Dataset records
--------

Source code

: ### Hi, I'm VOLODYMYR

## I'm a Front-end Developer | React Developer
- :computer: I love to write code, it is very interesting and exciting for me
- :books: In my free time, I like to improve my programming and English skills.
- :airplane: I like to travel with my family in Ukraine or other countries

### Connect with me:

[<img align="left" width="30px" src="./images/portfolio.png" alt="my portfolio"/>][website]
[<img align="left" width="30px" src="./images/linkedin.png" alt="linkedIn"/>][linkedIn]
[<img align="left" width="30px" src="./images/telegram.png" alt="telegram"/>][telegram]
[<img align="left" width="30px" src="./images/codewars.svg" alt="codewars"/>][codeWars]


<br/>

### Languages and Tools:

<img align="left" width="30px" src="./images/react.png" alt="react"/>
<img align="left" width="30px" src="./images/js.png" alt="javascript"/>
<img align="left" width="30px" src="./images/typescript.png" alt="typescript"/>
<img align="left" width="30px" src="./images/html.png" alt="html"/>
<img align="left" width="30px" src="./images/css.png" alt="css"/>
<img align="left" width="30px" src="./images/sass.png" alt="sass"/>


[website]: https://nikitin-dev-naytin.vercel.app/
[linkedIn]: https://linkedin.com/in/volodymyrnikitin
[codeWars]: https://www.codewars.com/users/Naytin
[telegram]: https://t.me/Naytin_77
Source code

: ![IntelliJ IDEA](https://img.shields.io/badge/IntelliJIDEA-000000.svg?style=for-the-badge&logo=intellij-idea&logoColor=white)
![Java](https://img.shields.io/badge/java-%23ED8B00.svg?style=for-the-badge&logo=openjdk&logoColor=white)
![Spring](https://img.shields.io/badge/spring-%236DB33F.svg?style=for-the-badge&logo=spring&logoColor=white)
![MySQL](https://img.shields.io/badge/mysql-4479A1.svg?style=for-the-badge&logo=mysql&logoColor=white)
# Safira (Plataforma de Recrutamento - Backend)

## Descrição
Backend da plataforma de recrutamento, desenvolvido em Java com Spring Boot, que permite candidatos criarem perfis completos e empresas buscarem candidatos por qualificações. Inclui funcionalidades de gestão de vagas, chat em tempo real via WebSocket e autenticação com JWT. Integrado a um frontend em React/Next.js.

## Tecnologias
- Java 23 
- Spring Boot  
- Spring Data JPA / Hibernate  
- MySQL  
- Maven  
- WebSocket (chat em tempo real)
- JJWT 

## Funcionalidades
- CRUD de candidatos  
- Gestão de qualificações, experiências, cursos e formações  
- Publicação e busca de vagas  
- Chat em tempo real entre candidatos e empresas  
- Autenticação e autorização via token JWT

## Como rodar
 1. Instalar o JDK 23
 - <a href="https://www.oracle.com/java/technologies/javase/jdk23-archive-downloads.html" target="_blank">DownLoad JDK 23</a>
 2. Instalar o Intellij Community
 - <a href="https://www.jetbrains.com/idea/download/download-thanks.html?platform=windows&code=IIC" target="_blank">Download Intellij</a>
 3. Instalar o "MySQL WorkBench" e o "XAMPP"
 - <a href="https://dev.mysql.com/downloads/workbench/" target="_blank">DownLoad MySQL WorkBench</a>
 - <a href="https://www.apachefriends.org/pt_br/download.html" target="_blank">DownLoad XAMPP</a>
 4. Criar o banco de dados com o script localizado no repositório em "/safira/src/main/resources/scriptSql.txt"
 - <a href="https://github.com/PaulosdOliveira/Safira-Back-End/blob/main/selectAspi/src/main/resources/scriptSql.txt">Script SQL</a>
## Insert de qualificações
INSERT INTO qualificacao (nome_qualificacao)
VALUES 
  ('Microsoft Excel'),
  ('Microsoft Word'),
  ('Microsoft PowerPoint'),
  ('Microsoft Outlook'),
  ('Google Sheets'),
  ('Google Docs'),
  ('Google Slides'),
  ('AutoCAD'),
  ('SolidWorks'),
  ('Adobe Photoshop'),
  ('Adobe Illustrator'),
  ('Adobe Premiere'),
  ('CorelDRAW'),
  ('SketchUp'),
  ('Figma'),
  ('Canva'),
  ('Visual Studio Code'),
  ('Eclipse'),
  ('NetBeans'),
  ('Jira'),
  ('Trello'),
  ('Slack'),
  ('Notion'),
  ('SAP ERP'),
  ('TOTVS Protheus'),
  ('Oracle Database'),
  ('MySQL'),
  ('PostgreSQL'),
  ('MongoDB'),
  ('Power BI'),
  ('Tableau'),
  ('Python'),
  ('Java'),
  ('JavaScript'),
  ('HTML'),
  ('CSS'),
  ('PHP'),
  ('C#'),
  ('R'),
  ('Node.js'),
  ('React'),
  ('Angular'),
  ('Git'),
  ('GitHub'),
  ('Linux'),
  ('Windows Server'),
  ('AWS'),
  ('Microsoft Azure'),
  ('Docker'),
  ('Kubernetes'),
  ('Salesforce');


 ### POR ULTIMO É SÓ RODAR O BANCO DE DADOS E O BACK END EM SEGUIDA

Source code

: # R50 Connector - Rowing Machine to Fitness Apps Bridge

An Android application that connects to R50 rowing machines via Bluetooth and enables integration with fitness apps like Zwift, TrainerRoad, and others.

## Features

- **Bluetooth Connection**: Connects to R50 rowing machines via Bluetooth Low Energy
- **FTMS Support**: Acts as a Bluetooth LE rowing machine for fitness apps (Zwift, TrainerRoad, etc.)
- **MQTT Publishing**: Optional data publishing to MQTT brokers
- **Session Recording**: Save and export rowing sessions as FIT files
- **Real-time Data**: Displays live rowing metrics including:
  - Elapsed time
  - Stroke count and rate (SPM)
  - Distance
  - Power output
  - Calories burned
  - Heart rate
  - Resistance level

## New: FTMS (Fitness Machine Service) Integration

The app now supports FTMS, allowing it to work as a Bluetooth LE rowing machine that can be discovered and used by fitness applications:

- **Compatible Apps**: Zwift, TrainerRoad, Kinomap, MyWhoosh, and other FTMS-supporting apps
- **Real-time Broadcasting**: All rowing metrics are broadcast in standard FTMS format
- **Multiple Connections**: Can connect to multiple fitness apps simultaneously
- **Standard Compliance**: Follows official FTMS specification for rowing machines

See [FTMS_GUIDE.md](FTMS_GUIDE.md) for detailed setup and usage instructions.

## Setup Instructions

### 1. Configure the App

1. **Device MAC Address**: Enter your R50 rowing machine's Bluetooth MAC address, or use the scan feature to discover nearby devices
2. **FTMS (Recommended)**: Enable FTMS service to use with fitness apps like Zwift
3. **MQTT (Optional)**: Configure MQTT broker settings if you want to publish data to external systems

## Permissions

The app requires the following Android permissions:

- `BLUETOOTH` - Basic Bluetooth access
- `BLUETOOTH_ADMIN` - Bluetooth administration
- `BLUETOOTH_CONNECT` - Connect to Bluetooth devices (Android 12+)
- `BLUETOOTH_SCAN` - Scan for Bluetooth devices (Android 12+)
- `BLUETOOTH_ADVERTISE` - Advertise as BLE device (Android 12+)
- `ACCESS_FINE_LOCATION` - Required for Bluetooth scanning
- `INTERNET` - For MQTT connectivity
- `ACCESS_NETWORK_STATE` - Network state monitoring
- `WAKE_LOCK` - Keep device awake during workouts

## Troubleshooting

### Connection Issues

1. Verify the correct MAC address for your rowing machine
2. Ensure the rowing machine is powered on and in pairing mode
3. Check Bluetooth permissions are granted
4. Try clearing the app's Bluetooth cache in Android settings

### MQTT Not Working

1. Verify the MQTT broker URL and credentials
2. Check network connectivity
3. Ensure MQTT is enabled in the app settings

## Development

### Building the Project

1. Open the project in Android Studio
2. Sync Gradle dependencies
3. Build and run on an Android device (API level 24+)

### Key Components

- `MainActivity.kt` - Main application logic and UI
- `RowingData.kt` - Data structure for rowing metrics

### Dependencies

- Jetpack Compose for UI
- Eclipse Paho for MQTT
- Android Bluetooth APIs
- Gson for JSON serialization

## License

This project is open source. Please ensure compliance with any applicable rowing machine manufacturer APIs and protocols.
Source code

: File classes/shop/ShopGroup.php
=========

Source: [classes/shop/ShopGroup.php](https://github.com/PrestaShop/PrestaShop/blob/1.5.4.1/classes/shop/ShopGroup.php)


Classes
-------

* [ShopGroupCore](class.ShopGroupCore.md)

--------

[ABOUT THIS TASK]
Only one stretch of the data is wanted: the lines from the one with "awake during workouts" through the last, repeated exactly.

[ANSWER SPACE]
- `WAKE_LOCK` - Keep device awake during workouts

## Troubleshooting

### Connection Issues

1. Verify the correct MAC address for your rowing machine
2. Ensure the rowing machine is powered on and in pairing mode
3. Check Bluetooth permissions are granted
4. Try clearing the app's Bluetooth cache in Android settings

### MQTT Not Working

1. Verify the MQTT broker URL and credentials
2. Check network connectivity
3. Ensure MQTT is enabled in the app settings

## Development

### Building the Project

1. Open the project in Android Studio
2. Sync Gradle dependencies
3. Build and run on an Android device (API level 24+)

### Key Components

- `MainActivity.kt` - Main application logic and UI
- `RowingData.kt` - Data structure for rowing metrics

### Dependencies

- Jetpack Compose for UI
- Eclipse Paho for MQTT
- Android Bluetooth APIs
- Gson for JSON serialization

## License

This project is open source. Please ensure compliance with any applicable rowing machine manufacturer APIs and protocols.
Source code

: File classes/shop/ShopGroup.php
=========

Source: [classes/shop/ShopGroup.php](https://github.com/PrestaShop/PrestaShop/blob/1.5.4.1/classes/shop/ShopGroup.php)


Classes
-------

* [ShopGroupCore](class.ShopGroupCore.md)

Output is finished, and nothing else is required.